A man in love setting up his brains as a gauge of his position is as one determining a ship's longitude from a light at the mast-head.
Knight argued from Elfride's unwontedness of manner, which was matter of fact, to an unwontedness in love, which was matter of inference only.
Incredules les plus credules.

'Elfride,' he said, 'had hardly looked upon a man till she saw me.' He had never forgotten his severity to her because she preferred ornament to edification, and had since excused her a hundred times by thinking how natural to womankind was a love of adornment, and how necessary became a mild infusion of personal vanity to complete the delicate and fascinating dye of the feminine mind.

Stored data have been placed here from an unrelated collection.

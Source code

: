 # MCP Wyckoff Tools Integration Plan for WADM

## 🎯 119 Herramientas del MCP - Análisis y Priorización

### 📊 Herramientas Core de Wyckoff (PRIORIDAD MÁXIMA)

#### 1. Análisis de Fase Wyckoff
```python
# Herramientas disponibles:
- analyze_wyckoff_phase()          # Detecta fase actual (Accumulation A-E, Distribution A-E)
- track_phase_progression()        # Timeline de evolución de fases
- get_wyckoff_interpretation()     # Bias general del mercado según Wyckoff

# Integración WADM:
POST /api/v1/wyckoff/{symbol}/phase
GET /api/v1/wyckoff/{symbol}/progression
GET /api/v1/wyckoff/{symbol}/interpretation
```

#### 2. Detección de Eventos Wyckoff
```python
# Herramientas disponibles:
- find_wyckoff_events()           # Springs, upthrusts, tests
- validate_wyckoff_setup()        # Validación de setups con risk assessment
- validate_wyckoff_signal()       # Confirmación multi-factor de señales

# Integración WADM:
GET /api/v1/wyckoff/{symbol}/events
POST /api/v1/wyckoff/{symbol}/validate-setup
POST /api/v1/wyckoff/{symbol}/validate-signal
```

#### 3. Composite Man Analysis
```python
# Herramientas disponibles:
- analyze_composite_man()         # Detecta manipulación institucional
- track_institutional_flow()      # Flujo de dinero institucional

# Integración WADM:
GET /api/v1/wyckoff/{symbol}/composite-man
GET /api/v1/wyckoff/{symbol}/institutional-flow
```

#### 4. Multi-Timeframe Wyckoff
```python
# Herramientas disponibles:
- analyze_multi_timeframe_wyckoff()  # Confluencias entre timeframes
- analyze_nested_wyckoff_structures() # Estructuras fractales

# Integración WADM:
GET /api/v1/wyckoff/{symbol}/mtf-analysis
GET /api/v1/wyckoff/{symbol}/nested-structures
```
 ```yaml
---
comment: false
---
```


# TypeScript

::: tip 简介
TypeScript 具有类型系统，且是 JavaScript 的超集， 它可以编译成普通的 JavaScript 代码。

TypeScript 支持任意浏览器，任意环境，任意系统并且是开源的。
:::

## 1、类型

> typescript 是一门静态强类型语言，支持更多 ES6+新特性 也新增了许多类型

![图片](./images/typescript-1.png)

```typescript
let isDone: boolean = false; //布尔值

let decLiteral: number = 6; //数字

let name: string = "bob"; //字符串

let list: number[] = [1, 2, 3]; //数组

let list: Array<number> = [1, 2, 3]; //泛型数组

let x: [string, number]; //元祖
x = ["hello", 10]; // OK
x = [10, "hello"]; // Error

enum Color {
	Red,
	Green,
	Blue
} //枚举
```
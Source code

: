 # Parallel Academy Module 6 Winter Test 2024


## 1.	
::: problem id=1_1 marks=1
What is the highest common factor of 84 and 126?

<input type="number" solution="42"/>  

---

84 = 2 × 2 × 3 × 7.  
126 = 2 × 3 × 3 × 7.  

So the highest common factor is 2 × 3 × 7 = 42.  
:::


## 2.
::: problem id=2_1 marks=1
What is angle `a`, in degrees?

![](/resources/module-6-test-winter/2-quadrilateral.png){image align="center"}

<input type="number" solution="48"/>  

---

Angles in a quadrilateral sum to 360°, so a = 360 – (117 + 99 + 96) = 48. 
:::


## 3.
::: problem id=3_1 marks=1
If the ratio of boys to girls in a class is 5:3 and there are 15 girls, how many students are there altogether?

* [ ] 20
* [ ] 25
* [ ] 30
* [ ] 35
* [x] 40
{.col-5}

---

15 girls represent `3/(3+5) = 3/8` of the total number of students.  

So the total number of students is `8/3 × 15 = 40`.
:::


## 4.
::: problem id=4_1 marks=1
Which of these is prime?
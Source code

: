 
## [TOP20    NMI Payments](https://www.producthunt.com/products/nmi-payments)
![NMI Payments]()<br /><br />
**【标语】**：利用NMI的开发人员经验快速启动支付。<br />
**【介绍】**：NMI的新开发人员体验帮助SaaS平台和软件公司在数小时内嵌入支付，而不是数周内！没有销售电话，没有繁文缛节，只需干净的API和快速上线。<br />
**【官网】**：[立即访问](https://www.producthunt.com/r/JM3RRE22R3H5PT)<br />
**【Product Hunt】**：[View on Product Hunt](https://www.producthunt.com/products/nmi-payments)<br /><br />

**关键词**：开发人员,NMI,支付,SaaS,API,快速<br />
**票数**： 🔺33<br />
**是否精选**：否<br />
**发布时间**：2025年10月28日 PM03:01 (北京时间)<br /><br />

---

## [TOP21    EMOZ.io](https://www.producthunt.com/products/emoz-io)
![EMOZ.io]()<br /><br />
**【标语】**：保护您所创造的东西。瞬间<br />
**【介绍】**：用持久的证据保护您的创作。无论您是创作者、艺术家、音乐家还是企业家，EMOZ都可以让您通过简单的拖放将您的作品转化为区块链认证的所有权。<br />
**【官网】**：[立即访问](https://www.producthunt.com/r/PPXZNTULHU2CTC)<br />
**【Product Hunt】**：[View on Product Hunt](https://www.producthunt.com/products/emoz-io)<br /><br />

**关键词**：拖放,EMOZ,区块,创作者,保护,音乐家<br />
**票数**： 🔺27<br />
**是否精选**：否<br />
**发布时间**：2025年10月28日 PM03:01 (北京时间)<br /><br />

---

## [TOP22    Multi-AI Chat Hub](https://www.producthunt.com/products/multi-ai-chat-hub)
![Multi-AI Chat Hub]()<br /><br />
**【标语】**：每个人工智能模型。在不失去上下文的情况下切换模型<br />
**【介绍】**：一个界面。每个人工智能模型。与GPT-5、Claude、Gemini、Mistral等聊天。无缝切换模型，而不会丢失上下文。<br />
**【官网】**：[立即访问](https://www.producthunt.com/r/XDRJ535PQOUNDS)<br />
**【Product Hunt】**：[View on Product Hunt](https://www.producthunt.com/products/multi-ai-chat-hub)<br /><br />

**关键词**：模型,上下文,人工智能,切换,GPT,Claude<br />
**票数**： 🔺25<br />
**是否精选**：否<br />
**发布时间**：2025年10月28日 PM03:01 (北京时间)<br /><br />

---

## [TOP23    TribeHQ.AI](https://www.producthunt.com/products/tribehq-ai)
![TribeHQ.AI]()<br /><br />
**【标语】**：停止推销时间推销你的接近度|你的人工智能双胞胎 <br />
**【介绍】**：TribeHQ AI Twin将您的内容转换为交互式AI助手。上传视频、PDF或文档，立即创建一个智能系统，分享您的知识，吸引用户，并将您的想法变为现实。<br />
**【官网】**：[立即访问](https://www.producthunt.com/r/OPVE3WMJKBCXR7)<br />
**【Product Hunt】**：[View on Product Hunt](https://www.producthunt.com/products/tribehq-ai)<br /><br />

So at the end of the week's absence, which had brought him as far as Dublin, he resolved to curtail his tour, return to Endelstow, and commit himself by making a reality of the hypothetical offer of that Sunday evening.
Notwithstanding that he had concocted a great deal of paper theory on social amenities and modern manners generally, the special ounce of practice was wanting, and now for his life Knight could not recollect whether it was considered correct to give a young lady personal ornaments before a regular engagement to marry had been initiated.
But the day before leaving Dublin he looked around anxiously for a high-class jewellery establishment, in which he purchased what he considered would suit her best.
It was with a most awkward and unwonted feeling that after entering and closing the door of his room he sat down, opened the morocco case, and held up each of the fragile bits of gold-work before his eyes.